Marks & Spencer share price down on FTSE 100 following H1 results
Shares in Marks & Spencer were down on the FTSE 100 in morning trading despite the group reporting a rise in sales and pre-tax profit in the half year period ended 2 October.
The group said that sales were up 5.4 per cent to £4.6 billion, with sales in the UK up 5.6 per cent and International sales rising 3.8 per cent. The group added that it was aiming to achieve group revenues of between £11.5 billion and £12.5 billion by 2013/14.
Like for like sales in the UK were up 4.4 per cent, with General Merchandise rising 6.3 per cent and Food sales up 2.6 per cent.
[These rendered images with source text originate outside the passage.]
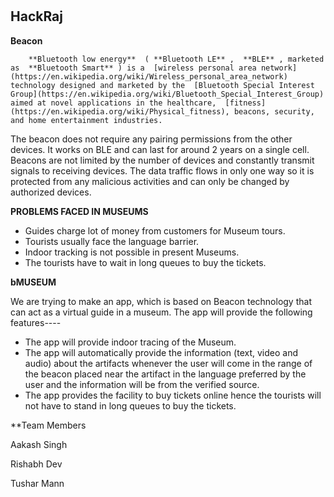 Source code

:#
##                                 HackRaj

**Beacon**

        **Bluetooth low energy**  ( **Bluetooth LE** ,  **BLE** , marketed as  **Bluetooth Smart** ) is a  [wireless personal area network](https://en.wikipedia.org/wiki/Wireless_personal_area_network) technology designed and marketed by the  [Bluetooth Special Interest Group](https://en.wikipedia.org/wiki/Bluetooth_Special_Interest_Group) aimed at novel applications in the healthcare,  [fitness](https://en.wikipedia.org/wiki/Physical_fitness), beacons, security, and home entertainment industries.



The beacon does not require any pairing permissions from the other devices. It works on BLE and can last for around 2 years on a single cell. Beacons are not limited by the number of devices and constantly transmit signals to receiving devices. The data traffic flows in only one way so it is protected from any malicious activities and can only be changed by authorized devices.

**PROBLEMS FACED IN MUSEUMS**

- Guides charge lot of money from customers for Museum tours.
- Tourists usually face the language barrier.
- Indoor tracking is not possible in present Museums.
- The tourists have to wait in long queues to buy the tickets.

**bMUSEUM**

We are trying to make an app, which is based on Beacon technology that can act as a virtual guide in a museum. The app will provide the following features----

- The app will provide indoor tracing of the Museum.
- The app will automatically provide the information (text, video and audio) about the artifacts whenever the user will come in the range of the beacon placed near the artifact in the language preferred by the user and the information will be from the verified source.
- The app provides the facility to buy tickets online hence the tourists will not have to stand in long queues to buy the tickets.

**Team Members                                                                        

Aakash Singh

Rishabh Dev

Tushar Mann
Pre-tax profit increased from £306.7 million in the half year period last year to £348.6 million this year.
Marks & Spencer said had increased its interim dividend 12.7 per cent to 6.2 pence per share and had reduced its net debt from £2.4 billion to £2.2 billion.
Marc Bolland, Chief Executive of Marks & Spencer, said, "The business is in good shape and we have strong foundations on which to build through evolution not revolution.
"We will begin by focusing on the core UK business. For our customers this means that in Clothing we will improve our core M&S ranges, so that the unique quality, style and fashion of the M&S brand stand out. We will also clarify the position of our sub-brands, moving them from labels to real brands.
"In Food, we will establish a clear market position as a specialist high-quality retailer, inspiring customers with our unrivalled quality and innovation. Our focus will be on fresh, speciality and convenience, bringing the Best of British and Flavours of the World to our customers.
"Over the first three years we will also build our multi-channel and international capability. This will develop M&S into an international multi-channel retailer, making the M&S brand more accessible to more customers around the world."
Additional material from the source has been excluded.